## AIM OF THE EXERCISE
Retype every line from the start of the data down to and including the line with "## Checklist". Skip the pictures.

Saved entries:
★ ★ ★ ★ ★ ★ ★
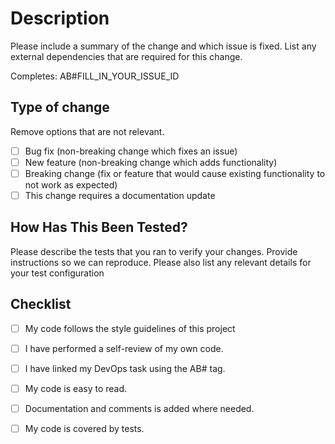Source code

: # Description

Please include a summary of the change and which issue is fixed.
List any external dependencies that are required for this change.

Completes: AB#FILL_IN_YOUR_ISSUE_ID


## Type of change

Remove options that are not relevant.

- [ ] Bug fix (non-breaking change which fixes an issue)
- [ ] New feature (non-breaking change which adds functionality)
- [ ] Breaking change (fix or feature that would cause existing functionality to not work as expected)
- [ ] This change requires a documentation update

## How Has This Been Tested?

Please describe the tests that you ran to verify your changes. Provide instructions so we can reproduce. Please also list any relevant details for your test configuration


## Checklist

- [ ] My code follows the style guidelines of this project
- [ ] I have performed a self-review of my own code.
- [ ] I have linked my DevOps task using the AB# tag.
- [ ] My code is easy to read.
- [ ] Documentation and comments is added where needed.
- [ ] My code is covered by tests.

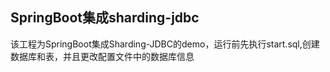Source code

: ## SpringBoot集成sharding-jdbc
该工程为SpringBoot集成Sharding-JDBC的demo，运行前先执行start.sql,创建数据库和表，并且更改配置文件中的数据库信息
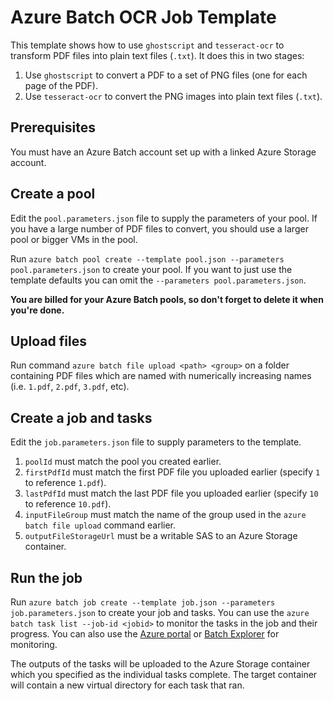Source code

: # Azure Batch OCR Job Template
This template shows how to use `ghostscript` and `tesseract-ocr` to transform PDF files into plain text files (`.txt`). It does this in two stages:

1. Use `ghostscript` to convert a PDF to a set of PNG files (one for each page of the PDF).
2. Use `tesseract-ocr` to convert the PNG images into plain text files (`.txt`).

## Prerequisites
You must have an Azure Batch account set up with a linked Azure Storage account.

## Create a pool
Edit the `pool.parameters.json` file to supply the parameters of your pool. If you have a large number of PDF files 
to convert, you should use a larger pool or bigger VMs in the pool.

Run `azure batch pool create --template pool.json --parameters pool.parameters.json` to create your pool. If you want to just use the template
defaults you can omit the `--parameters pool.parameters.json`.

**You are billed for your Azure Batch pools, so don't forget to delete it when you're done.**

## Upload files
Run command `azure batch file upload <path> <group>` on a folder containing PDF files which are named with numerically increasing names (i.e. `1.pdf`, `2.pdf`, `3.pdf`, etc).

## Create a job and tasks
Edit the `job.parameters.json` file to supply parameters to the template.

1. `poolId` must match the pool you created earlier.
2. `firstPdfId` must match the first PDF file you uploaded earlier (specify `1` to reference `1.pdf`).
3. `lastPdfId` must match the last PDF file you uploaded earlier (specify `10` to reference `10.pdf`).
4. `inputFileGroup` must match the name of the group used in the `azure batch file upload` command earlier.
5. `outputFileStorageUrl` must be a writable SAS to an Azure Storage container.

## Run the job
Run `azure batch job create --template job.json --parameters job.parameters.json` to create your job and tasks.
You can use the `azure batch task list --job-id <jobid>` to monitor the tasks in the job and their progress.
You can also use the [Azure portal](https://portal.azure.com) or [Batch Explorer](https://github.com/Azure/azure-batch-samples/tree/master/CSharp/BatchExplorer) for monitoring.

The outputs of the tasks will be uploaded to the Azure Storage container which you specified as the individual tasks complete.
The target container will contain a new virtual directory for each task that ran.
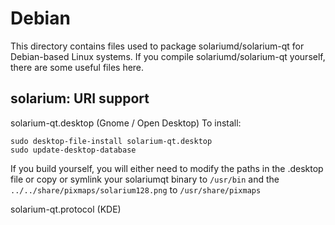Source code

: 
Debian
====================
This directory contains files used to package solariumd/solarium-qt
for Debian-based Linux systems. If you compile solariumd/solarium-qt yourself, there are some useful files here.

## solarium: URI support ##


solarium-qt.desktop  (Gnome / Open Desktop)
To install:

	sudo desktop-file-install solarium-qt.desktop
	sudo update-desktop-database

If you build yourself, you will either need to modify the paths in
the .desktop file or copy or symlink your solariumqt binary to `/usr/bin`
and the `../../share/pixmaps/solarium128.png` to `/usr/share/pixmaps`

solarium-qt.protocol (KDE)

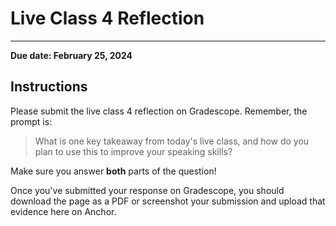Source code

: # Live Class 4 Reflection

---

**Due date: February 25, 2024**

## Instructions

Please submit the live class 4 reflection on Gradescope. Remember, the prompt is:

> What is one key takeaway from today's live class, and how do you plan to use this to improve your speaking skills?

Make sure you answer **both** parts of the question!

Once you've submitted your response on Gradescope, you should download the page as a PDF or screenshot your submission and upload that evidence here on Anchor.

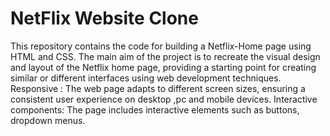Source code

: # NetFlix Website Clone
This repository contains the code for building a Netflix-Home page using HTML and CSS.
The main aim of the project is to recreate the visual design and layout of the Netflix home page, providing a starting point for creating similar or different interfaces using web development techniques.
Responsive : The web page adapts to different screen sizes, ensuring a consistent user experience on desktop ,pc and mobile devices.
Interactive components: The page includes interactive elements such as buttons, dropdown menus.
★ ★ ★ ★ ★ ★ ★
## TASK ANSWER
Source code

: # Description

Please include a summary of the change and which issue is fixed.
List any external dependencies that are required for this change.

Completes: AB#FILL_IN_YOUR_ISSUE_ID


## Type of change

Remove options that are not relevant.

- [ ] Bug fix (non-breaking change which fixes an issue)
- [ ] New feature (non-breaking change which adds functionality)
- [ ] Breaking change (fix or feature that would cause existing functionality to not work as expected)
- [ ] This change requires a documentation update

## How Has This Been Tested?

Please describe the tests that you ran to verify your changes. Provide instructions so we can reproduce. Please also list any relevant details for your test configuration


## Checklist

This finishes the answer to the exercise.